In the days of 20 cent hamburgers at McDonald's and Burger King, Biff Burger (which stood for "Best in Fast Food") was a penny less, only 19 cents. I would eat there in high school, if that penny made a difference in my getting a burger for lunch or not. Being less expensive than the other chains led to the impression (in my mind, anyway) that the burgers weren't as good - indeed, they had a slightly gamey taste.
The chain was founded in the 1950s but went under in the mid-1970s with a few profitable independent franchises holding on. Biff Burger disappeared almost completely by the mid-1980s but two stores still survive using the same burger recipes, with the same basic decor. One is in St. Petersburg, Florida - the other Biff Burger was renamed Beef Burger (the owner changed the name in the 1980s in case the franchise was revived and he should get hit with back franchise fees).
Beef Burger remains a 50 year institution in Greensboro, NC with the 1970's chairs and tables intact (yellow and attached as one unit, naturally) and 1980's arcade games. They still use the classic "Biff" character, one of the most poorly designed and executed mascots in history. That's what makes him so cool.
The menu is not limited to the original, you'll find probably the widest variety of food in any fast food diner, from zucchini sticks to fried shrimp and a dozen or more flavors of soda. They also have milkshakes made from an old 1970's machine, now that's authentic!
And the food is greasy-liscious, I say that as a compliment. Besides the delicious original Biff Burger itself, they have the best Ribeye steak sandwich I've had in a long while, I'm hooked. The Super Burger is tasty too, a nice combo of today (with fresh vegetables) and yesterday.
UNC-G students flock to chow down on cheap but good quality eats that really soak up the alcohol - although the front door sports a sign on the door that says, "If you're drunk eat somewhere else." Regulars for decades have come for miles around to enjoy the retro taste of Beef Burger.
By all means, if you're in Greensboro on business, stop by Beef Burger at 1040 West Lee Street. Sadly, expansion plans by the university has put the restaurant in danger of being plowed under. You can read the entire history of Biff Burger at this wonderful site.

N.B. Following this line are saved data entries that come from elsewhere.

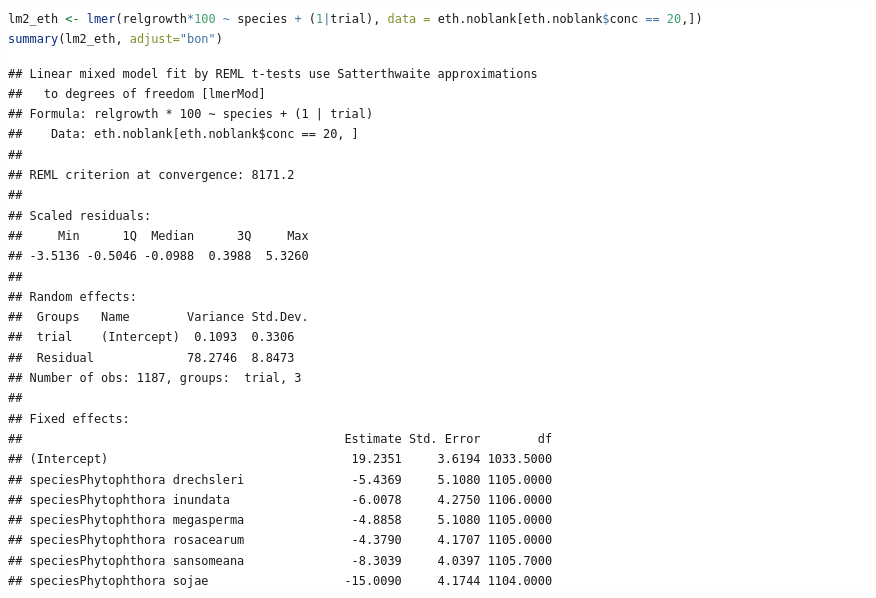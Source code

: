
 ``` r
lm2_eth <- lmer(relgrowth*100 ~ species + (1|trial), data = eth.noblank[eth.noblank$conc == 20,])
summary(lm2_eth, adjust="bon")
```

    ## Linear mixed model fit by REML t-tests use Satterthwaite approximations
    ##   to degrees of freedom [lmerMod]
    ## Formula: relgrowth * 100 ~ species + (1 | trial)
    ##    Data: eth.noblank[eth.noblank$conc == 20, ]
    ## 
    ## REML criterion at convergence: 8171.2
    ## 
    ## Scaled residuals: 
    ##     Min      1Q  Median      3Q     Max 
    ## -3.5136 -0.5046 -0.0988  0.3988  5.3260 
    ## 
    ## Random effects:
    ##  Groups   Name        Variance Std.Dev.
    ##  trial    (Intercept)  0.1093  0.3306  
    ##  Residual             78.2746  8.8473  
    ## Number of obs: 1187, groups:  trial, 3
    ## 
    ## Fixed effects:
    ##                                             Estimate Std. Error        df
    ## (Intercept)                                  19.2351     3.6194 1033.5000
    ## speciesPhytophthora drechsleri               -5.4369     5.1080 1105.0000
    ## speciesPhytophthora inundata                 -6.0078     4.2750 1106.0000
    ## speciesPhytophthora megasperma               -4.8858     5.1080 1105.0000
    ## speciesPhytophthora rosacearum               -4.3790     4.1707 1105.0000
    ## speciesPhytophthora sansomeana               -8.3039     4.0397 1105.7000
    ## speciesPhytophthora sojae                   -15.0090     4.1744 1104.0000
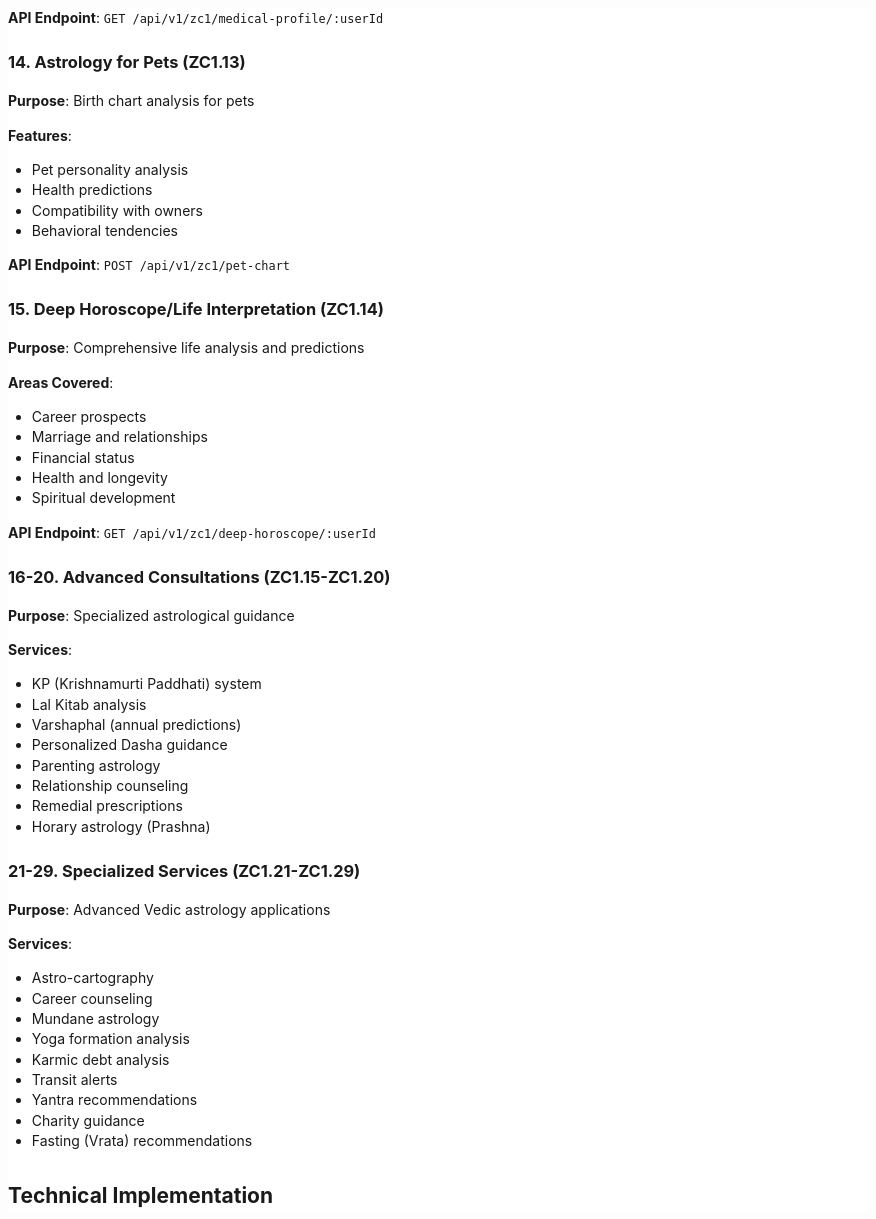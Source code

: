 **API Endpoint**: `GET /api/v1/zc1/medical-profile/:userId`

### 14. Astrology for Pets (ZC1.13)
**Purpose**: Birth chart analysis for pets

**Features**:
- Pet personality analysis
- Health predictions
- Compatibility with owners
- Behavioral tendencies

**API Endpoint**: `POST /api/v1/zc1/pet-chart`

### 15. Deep Horoscope/Life Interpretation (ZC1.14)
**Purpose**: Comprehensive life analysis and predictions

**Areas Covered**:
- Career prospects
- Marriage and relationships
- Financial status
- Health and longevity
- Spiritual development

**API Endpoint**: `GET /api/v1/zc1/deep-horoscope/:userId`

### 16-20. Advanced Consultations (ZC1.15-ZC1.20)
**Purpose**: Specialized astrological guidance

**Services**:
- KP (Krishnamurti Paddhati) system
- Lal Kitab analysis
- Varshaphal (annual predictions)
- Personalized Dasha guidance
- Parenting astrology
- Relationship counseling
- Remedial prescriptions
- Horary astrology (Prashna)

### 21-29. Specialized Services (ZC1.21-ZC1.29)
**Purpose**: Advanced Vedic astrology applications

**Services**:
- Astro-cartography
- Career counseling
- Mundane astrology
- Yoga formation analysis
- Karmic debt analysis
- Transit alerts
- Yantra recommendations
- Charity guidance
- Fasting (Vrata) recommendations

## Technical Implementation
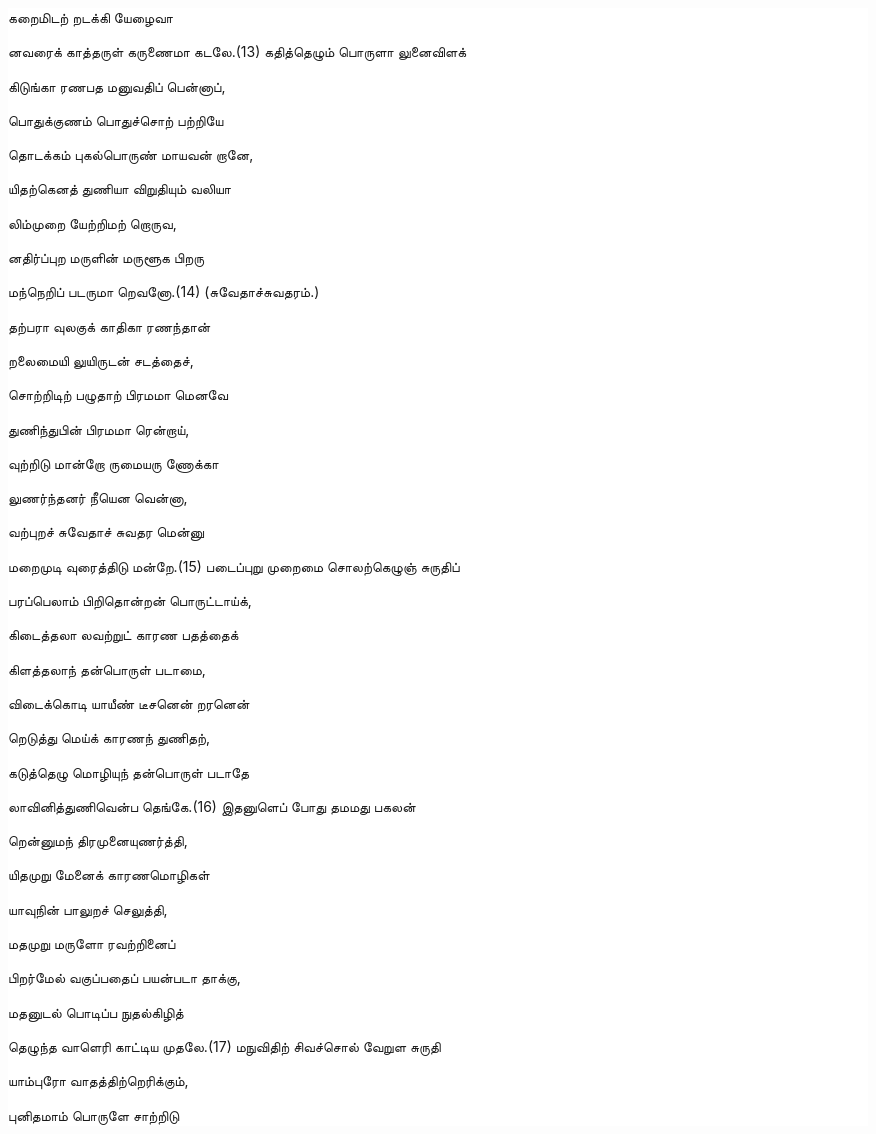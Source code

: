 கறைமிடற் றடக்கி யேழைவா  

னவரைக் காத்தருள் கருணைமா கடலே.(13) கதித்தெழும் பொருளா லுனைவிளக்  

கிடுங்கா ரணபத மனுவதிப் பென்னாப்,  

பொதுக்குணம் பொதுச்சொற் பற்றியே  

தொடக்கம் புகல்பொருண் மாயவன் றானே,  

யிதற்கெனத் துணியா விறுதியும் வலியா  

லிம்முறை யேற்றிமற் றொருவ,  

னதிர்ப்புற மருளின் மருளூக பிறரு  

மந்நெறிப் படருமா றெவனோ.(14) (சுவேதாச்சுவதரம்.)  

தற்பரா வுலகுக் காதிகா ரணந்தான்  

றலைமையி லுயிருடன் சடத்தைச்,  

சொற்றிடிற் பழுதாற் பிரமமா மெனவே  

துணிந்துபின் பிரமமா ரென்றாய்,  

வுற்றிடு மான்றோ ருமையரு ணோக்கா  

லுணர்ந்தனர் நீயென வென்னா,  

வற்புறச் சுவேதாச் சுவதர மென்னு  

மறைமுடி வுரைத்திடு மன்றே.(15) படைப்புறு முறைமை சொலற்கெழுஞ் சுருதிப்  

பரப்பெலாம் பிறிதொன்றன் பொருட்டாய்க்,  

கிடைத்தலா லவற்றுட் காரண பதத்தைக்  

கிளத்தலாந் தன்பொருள் படாமை,  

விடைக்கொடி யாயீண் டீசனென் றரனென்  

றெடுத்து மெய்க் காரணந் துணிதற்,  

கடுத்தெழு மொழியுந் தன்பொருள் படாதே  

லாவினித்துணிவென்ப தெங்கே.(16) இதனுளெப் போது தமமது பகலன்  

றென்னுமந் திரமுனையுணர்த்தி,  

யிதமுறு மேனைக் காரணமொழிகள்  

யாவுநின் பாலுறச் செலுத்தி,  

மதமுறு மருளோ ரவற்றினைப்  

பிறர்மேல் வகுப்பதைப் பயன்படா தாக்கு,  

மதனுடல் பொடிப்ப நுதல்கிழித்  

தெழுந்த வாளெரி காட்டிய முதலே.(17) மநுவிதிற் சிவச்சொல் வேறுள சுருதி  

யாம்புரோ வாதத்திற்றெரிக்கும்,  

புனிதமாம் பொருளே சாற்றிடு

The St. Petersburg, Florida Biff Burger:
Another forgotten burger chain selling down-market burgers that I confess I liked just fine. This 1970 commercial was attempting to tap into the teen market with groovy hippy music, tender but offbeat family images, and a lame catch-phrase, "Incrediburgable!" This chain was known for the vaguely Googie design of the franchises, note the extreme slanted roof and top ornament, you can still recognize that architecture in places that have been repurposed - like Mexican restaurants, Chinese buffets, even a Wienerschnitzel in Antioch, California.
Burger Chef started disappearing in the mid-eighties after the big two - McDonald's and Burger King - pretty much locked up the nationwide fast food hamburger market with regionals like Jack In The Box, Carl's Jr, and Hardees continuing to thrive around the fringes. At one time Burger Chef was second only to McDonald's in the number of locations nationwide. If I recall, they had a great dry but tasty Roast Beef sandwich that Hardees continued to sell well into the late-1980s.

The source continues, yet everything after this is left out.